EXERCISE REQUIREMENTS
Beginning with the line below that contains "3. Enhance Visibility" and ending with the line that contains "## An Overview", copy every line exactly. Copy nothing else.

Dataset entries
Start of Block

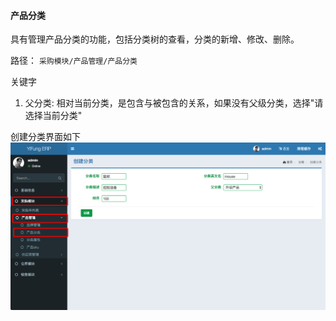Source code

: #### 产品分类

具有管理产品分类的功能，包括分类树的查看，分类的新增、修改、删除。

路径： `采购模块/产品管理/产品分类`

关键字
1. 父分类: 相对当前分类，是包含与被包含的关系，如果没有父级分类，选择"请选择当前分类"

创建分类界面如下
![创建分类](../img/category.png "创建分类")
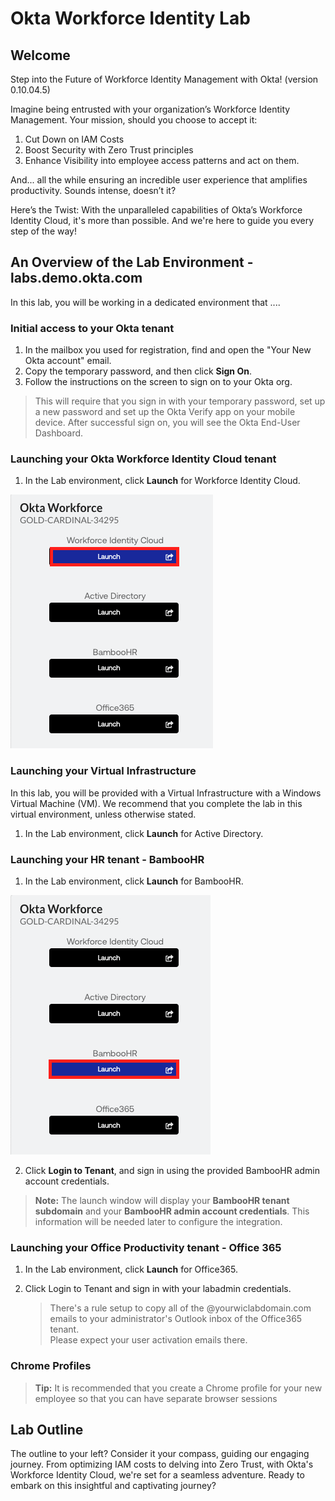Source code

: # Okta Workforce Identity Lab

## Welcome

Step into the Future of Workforce Identity Management with Okta!  (version 0.10.04.5)

Imagine being entrusted with your organization’s Workforce Identity Management. Your mission, should you choose to accept it:

1. Cut Down on IAM Costs
2. Boost Security with Zero Trust principles
3. Enhance Visibility into employee access patterns and act on them.

And... all the while ensuring an incredible user experience that amplifies productivity. Sounds intense, doesn’t it?

Here’s the Twist: With the unparalleled capabilities of Okta’s Workforce Identity Cloud, it's more than possible. And we're here to guide you every step of the way!

## An Overview of the Lab Environment - labs.demo.okta.com

In this lab, you will be working in a dedicated environment that ....

### Initial access to your Okta tenant

1. In the mailbox you used for registration, find and open the "Your New Okta account" email.
2. Copy the temporary password, and then click **Sign On**.
3. Follow the instructions on the screen to sign on to your Okta org.

>This will require that you sign in with your temporary password, set up a new password and set up the Okta Verify app on your mobile device. After successful sign on, you will see the Okta End-User Dashboard.

### Launching your  Okta Workforce Identity Cloud tenant

1. In the Lab environment, click **Launch** for Workforce Identity Cloud.

![alt_text](https://raw.githubusercontent.com/keithledgerwood/WICLab-guide/main/images/launch-wic.png "image_tooltip")

### Launching your Virtual Infrastructure

In this lab, you will be provided with a Virtual Infrastructure with a Windows Virtual Machine (VM). We recommend that you complete the lab in this virtual environment, unless otherwise stated.

1. In the Lab environment, click **Launch** for Active Directory.

### Launching your HR tenant - BambooHR

1. In the Lab environment, click **Launch** for BambooHR.

![alt_text](https://raw.githubusercontent.com/keithledgerwood/WICLab-guide/main/images/003/launch-bamboohr.png "image_tooltip")

2. Click **Login to Tenant**, and sign in using the provided BambooHR admin account credentials.

> **Note:** The launch window will display your **BambooHR tenant subdomain** and your **BambooHR admin account credentials**. This information will be needed later to configure the integration.

### Launching your Office Productivity tenant - Office 365

1. In the Lab environment, click **Launch** for Office365.
2. Click Login to Tenant and sign in with your labadmin credentials.

   > There's a rule setup to copy all of the @yourwiclabdomain.com emails to your administrator's Outlook inbox of the Office365 tenant.\
Please expect your user activation emails there.

### Chrome Profiles
>
>**Tip:** It is recommended that you create a Chrome profile for your new employee so that you can have separate browser sessions
>
## Lab Outline

The outline to your left? Consider it your compass, guiding our engaging journey. From optimizing IAM costs to delving into Zero Trust, with Okta's Workforce Identity Cloud, we're set for a seamless adventure. Ready to embark on this insightful and captivating journey?
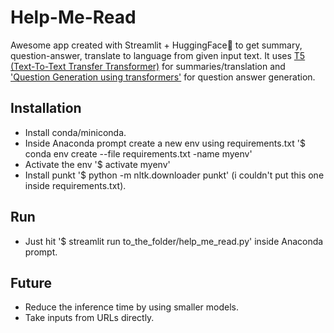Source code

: # Help-Me-Read
Awesome app created with Streamlit + HuggingFace🤗 to get summary, question-answer, translate to language from given input text. It uses [T5 (Text-To-Text Transfer Transformer)](https://github.com/google-research/text-to-text-transfer-transformer#released-model-checkpoints) for summaries/translation and ['Question Generation using transformers'](https://github.com/patil-suraj/question_generation) for question answer generation.

## Installation
- Install conda/miniconda.
- Inside Anaconda prompt create a new env using requirements.txt '$ conda env create --file requirements.txt -name myenv'
- Activate the env '$ activate myenv'
- Install punkt '$ python -m nltk.downloader punkt' (i couldn't put this one inside requirements.txt).

## Run
- Just hit '$ streamlit run to_the_folder/help_me_read.py' inside Anaconda prompt.

## Future
- Reduce the inference time by using smaller models.
- Take inputs from URLs directly.
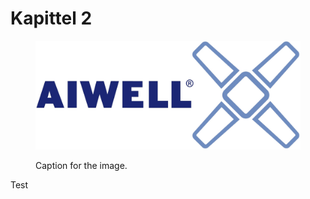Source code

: # Kapittel 2

<figure>

  ![The Aiwell Logo](images/logo.jpg)
  <figcaption>Caption for the image.</figcaption>
</figure>
<p>Test</p>
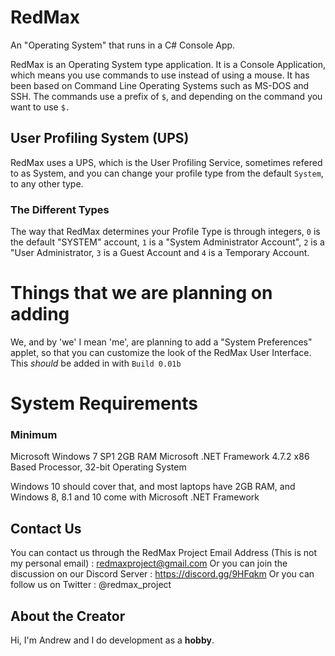 # RedMax
An "Operating System" that runs in a C# Console App.

RedMax is an Operating System type application. It is a Console Application, which means you use commands to use instead of using a mouse. It has been based on Command Line Operating Systems such as MS-DOS and SSH. The commands use a prefix of `$`, and depending on the command you want to use `$.`

## User Profiling System (UPS)
RedMax uses a UPS, which is the User Profiling Service, sometimes refered to as System, and you can change your profile type from the default `System`, to any other type.
### The Different Types
The way that RedMax determines your Profile Type is through integers, `0` is the default "SYSTEM" account, `1` is a "System Administrator Account", `2` is a "User Administrator, `3` is a Guest Account and `4` is a Temporary Account.

# Things that we are planning on adding
We, and by 'we' I mean 'me', are planning to add a "System Preferences" applet, so that you can customize the look of the RedMax User Interface. This *should* be added in with `Build 0.01b`

# System Requirements
### Minimum
Microsoft Windows 7 SP1
2GB RAM
Microsoft .NET Framework 4.7.2
x86 Based Processor, 32-bit Operating System

Windows 10 should cover that, and most laptops have 2GB RAM, and Windows 8, 8.1 and 10 come with Microsoft .NET Framework

## Contact Us
You can contact us through the RedMax Project Email Address (This is not my personal email) : redmaxproject@gmail.com
Or you can join the discussion on our Discord Server : https://discord.gg/9HFqkm
Or you can follow us on Twitter : @redmax_project

## About the Creator

Hi, I'm Andrew and I do development as a **hobby**.
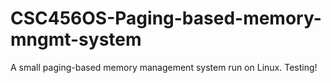 # CSC456OS-Paging-based-memory-mngmt-system
A small paging-based memory management system run on Linux.
Testing!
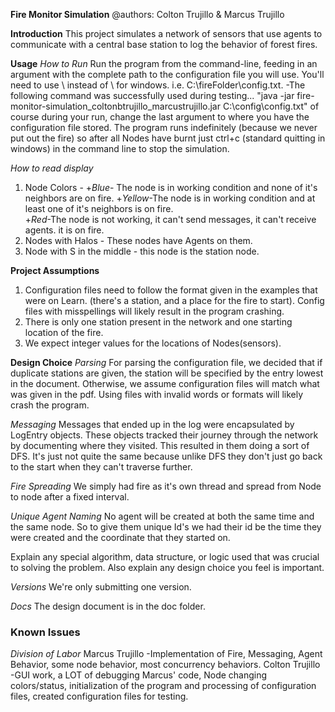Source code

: **Fire Monitor Simulation**
@authors: Colton Trujillo & Marcus Trujillo

**Introduction**
This project simulates a network of sensors that use agents to communicate with a
central base station to log the behavior of forest fires.

**Usage**
_How to Run_
Run the program from the command-line, feeding in an argument with the complete
path to the configuration file you will use. You'll need to use \\ instead of \ for windows.
i.e. C:\\fireFolder\\config.txt.
-The following command was successfully used during testing...
  "java -jar fire-monitor-simulation_coltonbtrujillo_marcustrujillo.jar C:\\config\\config.txt"
  of course during your run, change the last argument to where you have the configuration file stored.
The program runs indefinitely (because we never put out the fire) so after all Nodes
have burnt just ctrl+c (standard quitting in windows) in the command line to stop
the simulation. 

_How to read display_
1. Node Colors -
     +_Blue_- The node is in working condition and none of it's neighbors are on fire.
     +_Yellow_-The node is in working condition and at least one of it's neighbors is on fire.  
     +_Red_-The node is not working, it can't send messages, it can't receive agents.
            it is on fire.
2. Nodes with Halos - These nodes have Agents on them.
3. Node with S in the middle - this node is the station node.

**Project Assumptions**
1. Configuration files need to follow the format given in the examples that were
   on Learn. (there's a station, and a place for the fire to start). Config files
   with misspellings will likely result in the program crashing.
2. There is only one station present in the network and one starting location of the fire.
3. We expect integer values for the locations of Nodes(sensors).

**Design Choice**
_Parsing_ For parsing the configuration file, we decided that if duplicate stations
are given, the station will be specified by the entry lowest in the document.
Otherwise, we assume configuration files will match what was given in the pdf.
Using files with invalid words or formats will likely crash the program.

_Messaging_ Messages that ended up in the log were encapsulated by LogEntry objects.
These objects tracked their journey through the network by documenting where they visited.
This resulted in them doing a sort of DFS. It's just not quite the same because
unlike DFS they don't just go back to the start when they can't traverse further.

_Fire Spreading_ We simply had fire as it's own thread and spread from Node to node
after a fixed interval.

_Unique Agent Naming_ No agent will be created at both the same time and the same node.
So to give them unique Id's we had their id be the time they were created and the
coordinate that they started on.

Explain any special algorithm, data structure, or logic used that was crucial to
solving the problem. Also explain any design choice you feel is important.

_Versions_
We're only submitting one version.

_Docs_
The design document is in the doc folder.

### Known Issues

_Division of Labor_
Marcus Trujillo
 -Implementation of Fire, Messaging, Agent Behavior, some node behavior,
  most concurrency behaviors.
Colton Trujillo
 -GUI work, a LOT of debugging Marcus' code, Node changing colors/status, initialization
  of the program and processing of configuration files, created configuration files
  for testing.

End of Block

FINAL ANSWER
3. Enhance Visibility into employee access patterns and act on them.

And... all the while ensuring an incredible user experience that amplifies productivity. Sounds intense, doesn’t it?

Here’s the Twist: With the unparalleled capabilities of Okta’s Workforce Identity Cloud, it's more than possible. And we're here to guide you every step of the way!

## An Overview of the Lab Environment - labs.demo.okta.com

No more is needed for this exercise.